──────── The input ────────

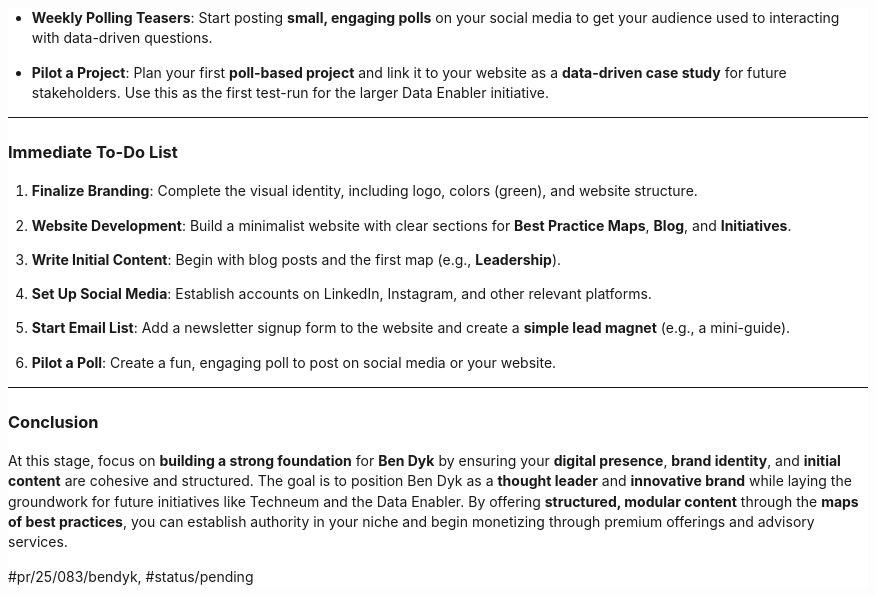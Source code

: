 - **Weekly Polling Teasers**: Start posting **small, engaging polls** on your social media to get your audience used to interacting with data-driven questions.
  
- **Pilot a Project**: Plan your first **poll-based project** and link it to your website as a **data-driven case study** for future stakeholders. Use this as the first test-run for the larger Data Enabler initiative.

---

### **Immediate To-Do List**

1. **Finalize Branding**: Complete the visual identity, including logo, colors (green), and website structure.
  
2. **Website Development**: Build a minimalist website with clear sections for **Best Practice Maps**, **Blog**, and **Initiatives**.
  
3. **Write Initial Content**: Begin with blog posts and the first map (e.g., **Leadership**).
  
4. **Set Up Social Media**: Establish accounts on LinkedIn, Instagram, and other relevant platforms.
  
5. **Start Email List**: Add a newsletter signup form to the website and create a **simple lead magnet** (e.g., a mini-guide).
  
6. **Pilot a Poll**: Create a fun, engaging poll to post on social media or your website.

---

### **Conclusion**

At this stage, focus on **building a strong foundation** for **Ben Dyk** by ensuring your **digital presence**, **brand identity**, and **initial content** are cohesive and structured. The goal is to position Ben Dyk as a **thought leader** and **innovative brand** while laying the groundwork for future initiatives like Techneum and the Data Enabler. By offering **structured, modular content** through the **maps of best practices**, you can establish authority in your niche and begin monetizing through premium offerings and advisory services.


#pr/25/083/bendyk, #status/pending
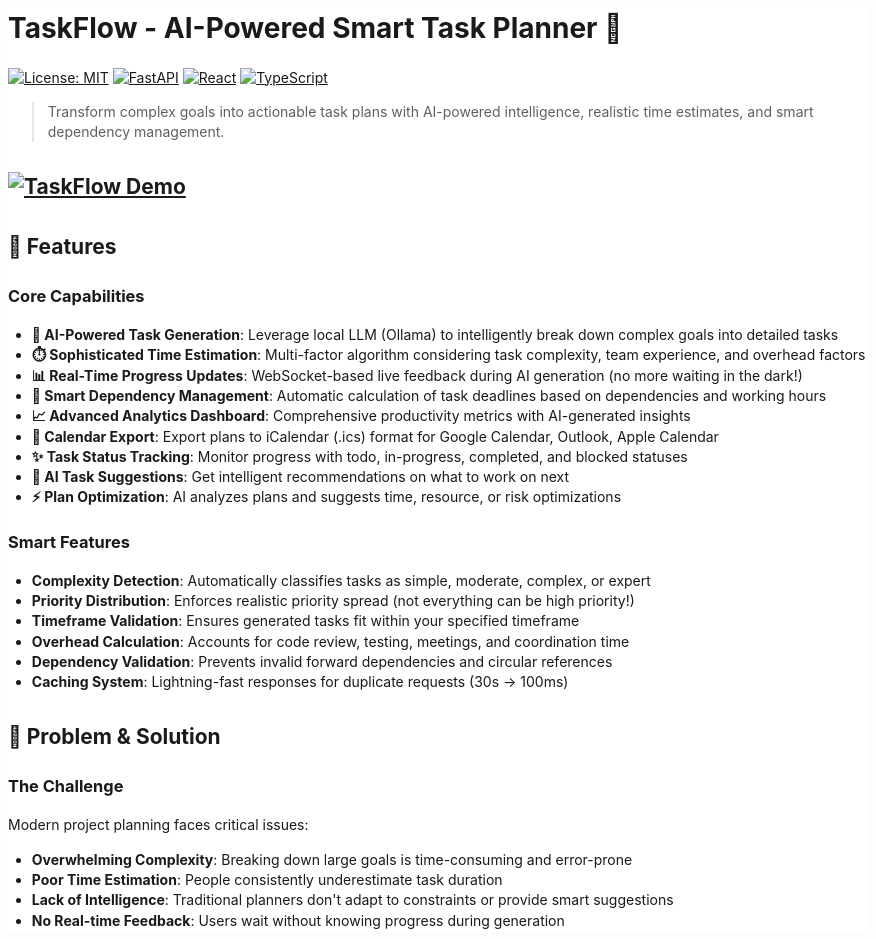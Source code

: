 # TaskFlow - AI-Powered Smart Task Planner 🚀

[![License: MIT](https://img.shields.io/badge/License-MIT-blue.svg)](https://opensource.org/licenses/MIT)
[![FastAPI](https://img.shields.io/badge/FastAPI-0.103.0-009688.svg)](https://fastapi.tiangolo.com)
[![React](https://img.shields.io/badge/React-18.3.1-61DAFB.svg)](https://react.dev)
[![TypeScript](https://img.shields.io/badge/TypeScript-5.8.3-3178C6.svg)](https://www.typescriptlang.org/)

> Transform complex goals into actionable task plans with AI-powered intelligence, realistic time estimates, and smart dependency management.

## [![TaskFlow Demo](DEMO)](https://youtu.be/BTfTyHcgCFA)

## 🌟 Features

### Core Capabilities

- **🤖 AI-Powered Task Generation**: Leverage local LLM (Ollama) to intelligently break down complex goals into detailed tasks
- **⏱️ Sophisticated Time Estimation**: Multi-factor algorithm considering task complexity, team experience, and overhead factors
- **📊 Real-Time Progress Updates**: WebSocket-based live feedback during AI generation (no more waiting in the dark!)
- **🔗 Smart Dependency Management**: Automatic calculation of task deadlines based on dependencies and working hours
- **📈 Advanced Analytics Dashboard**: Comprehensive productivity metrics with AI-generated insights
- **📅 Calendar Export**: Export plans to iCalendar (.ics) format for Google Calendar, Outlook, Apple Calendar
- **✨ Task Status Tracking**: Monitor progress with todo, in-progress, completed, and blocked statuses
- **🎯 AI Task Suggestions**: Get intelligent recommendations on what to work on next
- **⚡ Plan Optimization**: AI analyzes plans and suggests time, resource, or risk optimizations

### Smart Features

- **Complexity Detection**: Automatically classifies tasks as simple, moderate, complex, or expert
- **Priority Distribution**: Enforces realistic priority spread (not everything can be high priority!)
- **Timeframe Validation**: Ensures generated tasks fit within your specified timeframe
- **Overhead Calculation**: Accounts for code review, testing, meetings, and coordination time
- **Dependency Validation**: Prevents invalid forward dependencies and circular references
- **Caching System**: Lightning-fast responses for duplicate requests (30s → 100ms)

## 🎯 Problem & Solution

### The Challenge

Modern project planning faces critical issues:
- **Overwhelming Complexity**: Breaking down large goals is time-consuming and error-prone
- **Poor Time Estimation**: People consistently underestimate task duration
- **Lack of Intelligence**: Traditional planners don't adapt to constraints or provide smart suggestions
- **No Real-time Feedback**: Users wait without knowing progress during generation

────────

- _Required action_: Nothing but the records, copied exactly and stripped of pictures, should be returned.

- _Answer area_:
Source code

: - **Weekly Polling Teasers**: Start posting **small, engaging polls** on your social media to get your audience used to interacting with data-driven questions.
  
- **Pilot a Project**: Plan your first **poll-based project** and link it to your website as a **data-driven case study** for future stakeholders. Use this as the first test-run for the larger Data Enabler initiative.

---

### **Immediate To-Do List**

1. **Finalize Branding**: Complete the visual identity, including logo, colors (green), and website structure.
  
2. **Website Development**: Build a minimalist website with clear sections for **Best Practice Maps**, **Blog**, and **Initiatives**.
  
3. **Write Initial Content**: Begin with blog posts and the first map (e.g., **Leadership**).
  
4. **Set Up Social Media**: Establish accounts on LinkedIn, Instagram, and other relevant platforms.
  
5. **Start Email List**: Add a newsletter signup form to the website and create a **simple lead magnet** (e.g., a mini-guide).
  
6. **Pilot a Poll**: Create a fun, engaging poll to post on social media or your website.

---

### **Conclusion**

At this stage, focus on **building a strong foundation** for **Ben Dyk** by ensuring your **digital presence**, **brand identity**, and **initial content** are cohesive and structured. The goal is to position Ben Dyk as a **thought leader** and **innovative brand** while laying the groundwork for future initiatives like Techneum and the Data Enabler. By offering **structured, modular content** through the **maps of best practices**, you can establish authority in your niche and begin monetizing through premium offerings and advisory services.


#pr/25/083/bendyk, #status/pending
Source code

: # TaskFlow - AI-Powered Smart Task Planner 🚀

[![License: MIT](https://img.shields.io/badge/License-MIT-blue.svg)](https://opensource.org/licenses/MIT)
[![FastAPI](https://img.shields.io/badge/FastAPI-0.103.0-009688.svg)](https://fastapi.tiangolo.com)
[![React](https://img.shields.io/badge/React-18.3.1-61DAFB.svg)](https://react.dev)
[![TypeScript](https://img.shields.io/badge/TypeScript-5.8.3-3178C6.svg)](https://www.typescriptlang.org/)

> Transform complex goals into actionable task plans with AI-powered intelligence, realistic time estimates, and smart dependency management.

## [![TaskFlow Demo](DEMO)](https://youtu.be/BTfTyHcgCFA)

## 🌟 Features

### Core Capabilities

- **🤖 AI-Powered Task Generation**: Leverage local LLM (Ollama) to intelligently break down complex goals into detailed tasks
- **⏱️ Sophisticated Time Estimation**: Multi-factor algorithm considering task complexity, team experience, and overhead factors
- **📊 Real-Time Progress Updates**: WebSocket-based live feedback during AI generation (no more waiting in the dark!)
- **🔗 Smart Dependency Management**: Automatic calculation of task deadlines based on dependencies and working hours
- **📈 Advanced Analytics Dashboard**: Comprehensive productivity metrics with AI-generated insights
- **📅 Calendar Export**: Export plans to iCalendar (.ics) format for Google Calendar, Outlook, Apple Calendar
- **✨ Task Status Tracking**: Monitor progress with todo, in-progress, completed, and blocked statuses
- **🎯 AI Task Suggestions**: Get intelligent recommendations on what to work on next
- **⚡ Plan Optimization**: AI analyzes plans and suggests time, resource, or risk optimizations

### Smart Features

- **Complexity Detection**: Automatically classifies tasks as simple, moderate, complex, or expert
- **Priority Distribution**: Enforces realistic priority spread (not everything can be high priority!)
- **Timeframe Validation**: Ensures generated tasks fit within your specified timeframe
- **Overhead Calculation**: Accounts for code review, testing, meetings, and coordination time
- **Dependency Validation**: Prevents invalid forward dependencies and circular references
- **Caching System**: Lightning-fast responses for duplicate requests (30s → 100ms)

## 🎯 Problem & Solution

### The Challenge

Modern project planning faces critical issues:
- **Overwhelming Complexity**: Breaking down large goals is time-consuming and error-prone
- **Poor Time Estimation**: People consistently underestimate task duration
- **Lack of Intelligence**: Traditional planners don't adapt to constraints or provide smart suggestions
- **No Real-time Feedback**: Users wait without knowing progress during generation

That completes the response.